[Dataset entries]
[Start of Attachment]
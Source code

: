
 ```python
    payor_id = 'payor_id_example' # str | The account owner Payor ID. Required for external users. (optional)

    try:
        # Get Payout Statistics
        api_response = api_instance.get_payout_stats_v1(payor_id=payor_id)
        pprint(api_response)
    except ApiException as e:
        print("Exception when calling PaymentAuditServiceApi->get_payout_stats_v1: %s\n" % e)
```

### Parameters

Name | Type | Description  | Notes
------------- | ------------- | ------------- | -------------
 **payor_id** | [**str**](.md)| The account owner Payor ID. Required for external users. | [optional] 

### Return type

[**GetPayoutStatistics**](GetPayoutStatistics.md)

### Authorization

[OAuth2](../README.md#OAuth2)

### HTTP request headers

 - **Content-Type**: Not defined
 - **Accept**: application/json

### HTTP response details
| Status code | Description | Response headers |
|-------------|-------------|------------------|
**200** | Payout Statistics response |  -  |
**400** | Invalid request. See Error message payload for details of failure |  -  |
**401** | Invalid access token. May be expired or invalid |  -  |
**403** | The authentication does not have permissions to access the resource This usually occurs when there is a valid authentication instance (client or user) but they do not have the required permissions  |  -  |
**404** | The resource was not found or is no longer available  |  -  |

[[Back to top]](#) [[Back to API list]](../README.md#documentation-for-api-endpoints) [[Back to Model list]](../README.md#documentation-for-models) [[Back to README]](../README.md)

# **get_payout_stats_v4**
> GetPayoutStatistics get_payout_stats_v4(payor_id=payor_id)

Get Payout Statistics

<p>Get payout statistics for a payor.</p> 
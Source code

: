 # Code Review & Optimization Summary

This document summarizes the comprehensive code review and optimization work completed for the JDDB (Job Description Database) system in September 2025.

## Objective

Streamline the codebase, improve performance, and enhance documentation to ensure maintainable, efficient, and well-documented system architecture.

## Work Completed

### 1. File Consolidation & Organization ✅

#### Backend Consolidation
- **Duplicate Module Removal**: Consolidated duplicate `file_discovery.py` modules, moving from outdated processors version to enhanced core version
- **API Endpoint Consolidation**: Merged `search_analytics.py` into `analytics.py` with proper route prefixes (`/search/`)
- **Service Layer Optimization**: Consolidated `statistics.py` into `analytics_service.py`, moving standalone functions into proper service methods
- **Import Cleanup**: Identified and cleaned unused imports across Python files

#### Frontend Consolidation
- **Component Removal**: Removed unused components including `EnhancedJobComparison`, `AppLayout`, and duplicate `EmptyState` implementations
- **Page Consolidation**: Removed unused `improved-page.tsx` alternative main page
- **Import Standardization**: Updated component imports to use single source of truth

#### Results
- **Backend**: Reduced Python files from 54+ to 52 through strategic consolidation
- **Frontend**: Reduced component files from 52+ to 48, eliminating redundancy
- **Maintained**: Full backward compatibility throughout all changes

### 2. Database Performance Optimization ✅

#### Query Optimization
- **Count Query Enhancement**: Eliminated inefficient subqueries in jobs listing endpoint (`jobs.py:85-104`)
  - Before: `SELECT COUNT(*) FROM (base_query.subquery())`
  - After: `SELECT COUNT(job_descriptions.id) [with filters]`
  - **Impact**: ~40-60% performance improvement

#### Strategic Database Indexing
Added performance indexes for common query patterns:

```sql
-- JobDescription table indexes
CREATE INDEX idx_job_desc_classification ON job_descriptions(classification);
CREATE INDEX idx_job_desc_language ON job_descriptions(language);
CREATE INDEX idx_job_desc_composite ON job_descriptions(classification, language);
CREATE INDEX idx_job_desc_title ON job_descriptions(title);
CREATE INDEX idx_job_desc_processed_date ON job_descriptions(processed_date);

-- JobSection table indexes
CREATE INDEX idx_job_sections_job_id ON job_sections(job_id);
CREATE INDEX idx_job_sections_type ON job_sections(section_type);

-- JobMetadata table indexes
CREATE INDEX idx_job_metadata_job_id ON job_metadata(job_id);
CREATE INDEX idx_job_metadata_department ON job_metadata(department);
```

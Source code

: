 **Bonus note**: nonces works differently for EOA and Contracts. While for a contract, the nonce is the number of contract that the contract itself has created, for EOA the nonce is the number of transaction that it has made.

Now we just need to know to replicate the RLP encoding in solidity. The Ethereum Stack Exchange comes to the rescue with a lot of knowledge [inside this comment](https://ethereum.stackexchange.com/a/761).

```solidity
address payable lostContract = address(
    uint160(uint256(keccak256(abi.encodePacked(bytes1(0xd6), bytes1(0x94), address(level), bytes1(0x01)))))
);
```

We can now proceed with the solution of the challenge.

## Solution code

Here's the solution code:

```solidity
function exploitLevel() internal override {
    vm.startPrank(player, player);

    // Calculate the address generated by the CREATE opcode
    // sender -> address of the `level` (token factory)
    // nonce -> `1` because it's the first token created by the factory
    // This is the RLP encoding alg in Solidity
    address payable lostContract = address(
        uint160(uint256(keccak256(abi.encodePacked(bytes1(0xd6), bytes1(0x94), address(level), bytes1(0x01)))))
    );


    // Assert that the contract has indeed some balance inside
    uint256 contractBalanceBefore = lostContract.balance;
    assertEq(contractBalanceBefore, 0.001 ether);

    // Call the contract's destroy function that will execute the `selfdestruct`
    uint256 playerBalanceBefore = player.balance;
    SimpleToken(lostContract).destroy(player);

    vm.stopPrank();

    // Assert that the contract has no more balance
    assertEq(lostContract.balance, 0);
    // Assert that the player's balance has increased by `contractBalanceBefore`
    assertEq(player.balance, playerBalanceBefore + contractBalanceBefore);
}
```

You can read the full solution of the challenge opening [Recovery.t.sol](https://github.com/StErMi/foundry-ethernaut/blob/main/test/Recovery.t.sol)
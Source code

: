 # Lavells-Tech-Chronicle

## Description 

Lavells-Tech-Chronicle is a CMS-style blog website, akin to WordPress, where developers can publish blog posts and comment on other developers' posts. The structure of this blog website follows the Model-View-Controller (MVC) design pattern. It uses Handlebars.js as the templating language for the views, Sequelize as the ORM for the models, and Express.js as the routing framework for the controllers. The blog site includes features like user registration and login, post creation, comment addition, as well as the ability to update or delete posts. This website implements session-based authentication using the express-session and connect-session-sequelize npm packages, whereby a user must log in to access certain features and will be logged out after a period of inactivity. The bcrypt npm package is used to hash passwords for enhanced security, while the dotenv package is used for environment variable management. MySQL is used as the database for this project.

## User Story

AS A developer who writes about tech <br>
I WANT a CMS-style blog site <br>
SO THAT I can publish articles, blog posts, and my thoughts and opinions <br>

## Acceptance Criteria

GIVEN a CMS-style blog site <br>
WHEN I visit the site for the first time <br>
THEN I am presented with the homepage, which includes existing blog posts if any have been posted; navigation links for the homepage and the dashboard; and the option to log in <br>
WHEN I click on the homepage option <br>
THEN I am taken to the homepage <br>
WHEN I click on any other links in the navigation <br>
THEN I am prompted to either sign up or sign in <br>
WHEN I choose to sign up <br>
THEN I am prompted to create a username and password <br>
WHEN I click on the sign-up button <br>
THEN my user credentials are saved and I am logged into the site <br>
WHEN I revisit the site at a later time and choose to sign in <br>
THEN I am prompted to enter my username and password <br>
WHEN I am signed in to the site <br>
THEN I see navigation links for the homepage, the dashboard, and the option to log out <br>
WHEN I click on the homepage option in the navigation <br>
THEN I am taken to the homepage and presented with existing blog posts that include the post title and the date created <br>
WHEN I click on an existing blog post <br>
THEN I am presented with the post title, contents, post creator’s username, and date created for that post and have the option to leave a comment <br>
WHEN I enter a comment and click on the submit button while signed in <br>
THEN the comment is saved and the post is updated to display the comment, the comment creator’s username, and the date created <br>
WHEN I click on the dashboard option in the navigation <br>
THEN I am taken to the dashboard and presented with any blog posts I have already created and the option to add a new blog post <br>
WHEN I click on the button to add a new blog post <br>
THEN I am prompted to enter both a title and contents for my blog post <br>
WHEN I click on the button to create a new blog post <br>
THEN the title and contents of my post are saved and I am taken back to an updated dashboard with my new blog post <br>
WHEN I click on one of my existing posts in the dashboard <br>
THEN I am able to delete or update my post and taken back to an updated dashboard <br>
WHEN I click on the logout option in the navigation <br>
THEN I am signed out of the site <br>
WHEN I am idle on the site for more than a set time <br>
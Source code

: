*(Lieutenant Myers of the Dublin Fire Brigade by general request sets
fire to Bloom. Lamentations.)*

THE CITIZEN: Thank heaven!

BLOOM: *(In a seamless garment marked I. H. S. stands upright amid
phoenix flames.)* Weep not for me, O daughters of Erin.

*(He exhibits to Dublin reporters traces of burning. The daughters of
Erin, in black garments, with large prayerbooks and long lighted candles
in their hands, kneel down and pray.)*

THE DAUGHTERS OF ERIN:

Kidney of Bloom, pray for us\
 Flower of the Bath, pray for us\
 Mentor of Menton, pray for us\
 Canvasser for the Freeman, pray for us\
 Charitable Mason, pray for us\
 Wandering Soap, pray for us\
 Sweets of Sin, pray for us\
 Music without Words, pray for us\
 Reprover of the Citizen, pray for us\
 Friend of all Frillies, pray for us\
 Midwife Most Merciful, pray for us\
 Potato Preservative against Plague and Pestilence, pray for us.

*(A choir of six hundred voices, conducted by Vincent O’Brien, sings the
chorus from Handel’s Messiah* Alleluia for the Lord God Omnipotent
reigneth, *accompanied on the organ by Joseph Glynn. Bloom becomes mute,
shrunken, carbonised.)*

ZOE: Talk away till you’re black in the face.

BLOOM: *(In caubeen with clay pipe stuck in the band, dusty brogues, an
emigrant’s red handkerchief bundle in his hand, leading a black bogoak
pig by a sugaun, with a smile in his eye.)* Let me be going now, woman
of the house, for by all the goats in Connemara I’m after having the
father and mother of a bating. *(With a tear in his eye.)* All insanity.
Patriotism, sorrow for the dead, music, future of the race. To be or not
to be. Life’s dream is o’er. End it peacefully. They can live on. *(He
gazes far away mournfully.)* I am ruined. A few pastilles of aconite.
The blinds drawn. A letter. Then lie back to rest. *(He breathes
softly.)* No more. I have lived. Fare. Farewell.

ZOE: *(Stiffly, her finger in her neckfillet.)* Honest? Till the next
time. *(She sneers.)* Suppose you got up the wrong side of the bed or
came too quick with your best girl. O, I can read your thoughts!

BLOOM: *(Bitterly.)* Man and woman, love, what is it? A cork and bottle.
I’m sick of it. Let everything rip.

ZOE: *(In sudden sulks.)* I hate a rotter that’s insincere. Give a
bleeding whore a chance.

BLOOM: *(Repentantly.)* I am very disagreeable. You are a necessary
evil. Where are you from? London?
[End of Attachment]
All lines above from the one with "general request sets" to the one with "burning. The daughters of", inclusive, should be copied exactly, and no other lines.

:*(Lieutenant Myers of the Dublin Fire Brigade by general request sets
fire to Bloom. Lamentations.)*

THE CITIZEN: Thank heaven!

BLOOM: *(In a seamless garment marked I. H. S. stands upright amid
phoenix flames.)* Weep not for me, O daughters of Erin.

*(He exhibits to Dublin reporters traces of burning. The daughters of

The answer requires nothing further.